Estas mujeres no se quedan sentadas aplaudiendo la impunidad de los hombres pudientes, ni esperando -ingenuamente- que una de las industrias más poderosas y normativas ejerza una función crítica. La ejercen ellas. Son ellas con sus historias quienes encarnan la revolución y es eso lo que la academia no puede soportar. Es responsabilidad de los espectadores construir otro sistema de legitimación que celebre estas narrativas y se levante con ellas de la sala señalando a los gritos que lo que sucede es una vergüenza. Que premiar a Polanski es lo mismo que decir “violar no es tan grave”. Que al pasar por alto películas como la de Sciamma están admitiendo que su mera existencia los pone en peligro.

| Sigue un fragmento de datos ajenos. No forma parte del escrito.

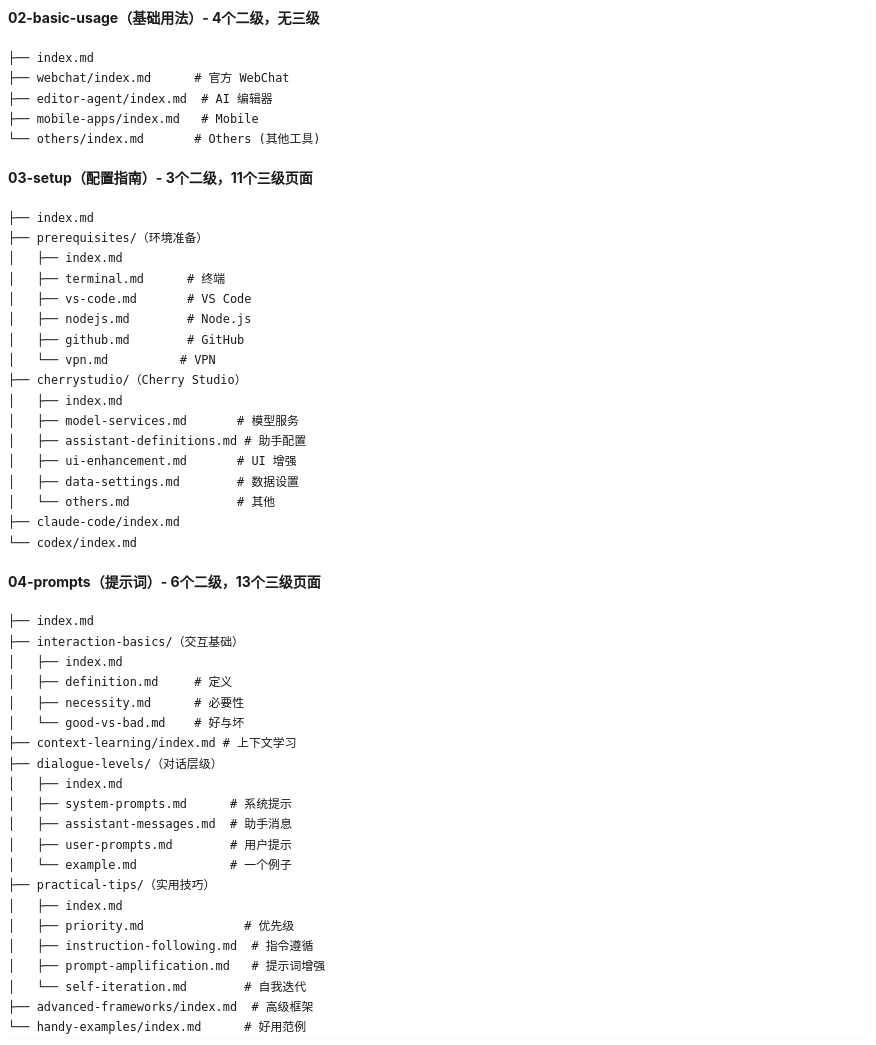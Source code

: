 #### 02-basic-usage（基础用法）- 4个二级，无三级

```
├── index.md
├── webchat/index.md      # 官方 WebChat
├── editor-agent/index.md  # AI 编辑器
├── mobile-apps/index.md   # Mobile
└── others/index.md       # Others (其他工具)
```

#### 03-setup（配置指南）- 3个二级，11个三级页面

```
├── index.md
├── prerequisites/（环境准备）
│   ├── index.md
│   ├── terminal.md      # 终端
│   ├── vs-code.md       # VS Code
│   ├── nodejs.md        # Node.js
│   ├── github.md        # GitHub
│   └── vpn.md          # VPN
├── cherrystudio/（Cherry Studio）
│   ├── index.md
│   ├── model-services.md       # 模型服务
│   ├── assistant-definitions.md # 助手配置
│   ├── ui-enhancement.md       # UI 增强
│   ├── data-settings.md        # 数据设置
│   └── others.md               # 其他
├── claude-code/index.md
└── codex/index.md
```

#### 04-prompts（提示词）- 6个二级，13个三级页面

```
├── index.md
├── interaction-basics/（交互基础）
│   ├── index.md
│   ├── definition.md     # 定义
│   ├── necessity.md      # 必要性
│   └── good-vs-bad.md    # 好与坏
├── context-learning/index.md # 上下文学习
├── dialogue-levels/（对话层级）
│   ├── index.md
│   ├── system-prompts.md      # 系统提示
│   ├── assistant-messages.md  # 助手消息
│   ├── user-prompts.md        # 用户提示
│   └── example.md             # 一个例子
├── practical-tips/（实用技巧）
│   ├── index.md
│   ├── priority.md              # 优先级
│   ├── instruction-following.md  # 指令遵循
│   ├── prompt-amplification.md   # 提示词增强
│   └── self-iteration.md        # 自我迭代
├── advanced-frameworks/index.md  # 高级框架
└── handy-examples/index.md      # 好用范例
```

Si bien en la película de Sciamma casi no aparecen hombres (y cuando lo hacen, se siente como una intromisión), su ausencia está ahí para revelar el universo de amor y de hermandad que surge entre ellas cuando ellos están ausentes. De hecho, parece decir, es precisamente porque no están que nace esa solidaridad, esa unión. Juntas, las mujeres crean un espacio de libertad por fuera de los mandatos de maternidad, religión, heterosexualidad y matrimonio que se les imponen.

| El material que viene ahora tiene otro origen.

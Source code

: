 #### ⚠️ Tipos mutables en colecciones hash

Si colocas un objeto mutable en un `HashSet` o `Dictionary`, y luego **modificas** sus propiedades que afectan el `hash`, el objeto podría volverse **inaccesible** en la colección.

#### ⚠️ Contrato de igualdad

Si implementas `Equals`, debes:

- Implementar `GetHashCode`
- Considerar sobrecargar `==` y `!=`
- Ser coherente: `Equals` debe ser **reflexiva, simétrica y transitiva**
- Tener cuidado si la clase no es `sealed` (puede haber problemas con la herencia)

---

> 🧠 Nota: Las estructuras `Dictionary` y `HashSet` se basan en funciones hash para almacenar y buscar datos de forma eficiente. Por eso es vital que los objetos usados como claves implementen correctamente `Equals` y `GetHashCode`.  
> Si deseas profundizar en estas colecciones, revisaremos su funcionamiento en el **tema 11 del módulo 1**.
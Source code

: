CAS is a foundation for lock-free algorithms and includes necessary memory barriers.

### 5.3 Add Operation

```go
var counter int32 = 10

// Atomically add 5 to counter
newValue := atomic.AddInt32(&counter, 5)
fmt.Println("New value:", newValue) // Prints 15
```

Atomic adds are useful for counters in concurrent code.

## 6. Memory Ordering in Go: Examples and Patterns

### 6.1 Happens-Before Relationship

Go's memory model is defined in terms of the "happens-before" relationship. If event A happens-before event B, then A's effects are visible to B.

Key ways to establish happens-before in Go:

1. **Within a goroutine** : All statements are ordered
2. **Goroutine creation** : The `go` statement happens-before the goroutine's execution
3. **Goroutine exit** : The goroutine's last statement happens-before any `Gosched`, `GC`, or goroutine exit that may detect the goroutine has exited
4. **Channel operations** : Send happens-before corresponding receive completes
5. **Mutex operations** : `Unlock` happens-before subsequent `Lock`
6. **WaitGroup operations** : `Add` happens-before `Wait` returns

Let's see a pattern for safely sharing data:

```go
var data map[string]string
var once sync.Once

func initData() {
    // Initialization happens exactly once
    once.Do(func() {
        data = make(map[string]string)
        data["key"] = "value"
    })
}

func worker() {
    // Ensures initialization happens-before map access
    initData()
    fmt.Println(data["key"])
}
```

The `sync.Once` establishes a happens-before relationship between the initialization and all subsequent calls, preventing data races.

Además de ser una obra artística fascinante por donde se la mire, Retrato de una mujer en llamas es también el retrato de un grupo de mujeres que no siente vergüenza de sus deseos pero que sabe que no son bienvenidos por el resto de la sociedad. El tabú está, pero Sciamma también se corre de la narrativa típica LGBT que muestra a sus protagonistas sufrientes y sorprendidas por sus sentimientos y elige poner el énfasis en otra cosa. Acá hay poco espacio para la tragedia porque el deseo lo ocupa todo. Marianne y Héloïse no pueden rebelarse pero tampoco se sienten culpables por lo que sienten, sino que inventan un espacio dentro del cual, por más acotado que sea, se permiten ser libres. Donde tienen derecho a elegir, a coger, a abortar, a desear, a sentir placer, a arder, a estar calientes, a encontrarse fogosa y fugazmente y a retratarlo para la eternidad.
Incluso a la hora de filmar las escenas de sexo, la directora encuentra sensualidad en miradas, axilas, pinceles y espejos. No hay besos robados ni caricias desprevenidas. Céline Sciamma decide esquivar las convenciones cinematográficas de lo erótico, y filma escenas que se corren de la fantasía del deseo masculino para dar lugar a una representación no menos caliente pero sí mucho más autónoma. Es muy notorio, por ejemplo, si se compara con las escenas de sexo de La vida de Adele (2013), una película que también trata una historia de amor lésbico pero que está dirigida por un varón. En ella, no sólo abundan las escenas de sexo explícito filmadas casi del mismo modo que una película porno, sino que además las protagonistas terminaron denunciando al director y diciendo que se sintieron degradadas durante el rodaje. En este sentido, Retrato de una mujer en llamas no es menos erótica ni sensual, (de hecho, hay un erotismo fuertísimo contenido en cada plano, así sea de las páginas de un libro, de una pincelada tímida o de una ola estrellándose contra una roca en la orilla del mar), pero es la sensualidad que construyen ellas, su conexión eléctrica, su mundo privado que desborda.
La de Sciamma es una exploración cuasi científica del deseo de estas dos mujeres que no buscan definir su sexualidad pero que se animan a atravesarla con un goce y una incertidumbre incontenibles. Que conocen el poder peligroso e irresistible de la mirada y que lo juegan a fondo. La de Céline Sciamma es una nueva política del amor y también una nueva política a la hora de hacer cine. No es un manifiesto feminista. No es un panfleto decorado con brillantina ni un cántico en altavoz. Es simplemente una introducción a otro tipo de narrativas. Y eso es un montón. Y es revolucionario. Y suena Vivaldi. Y Polanski tiembla.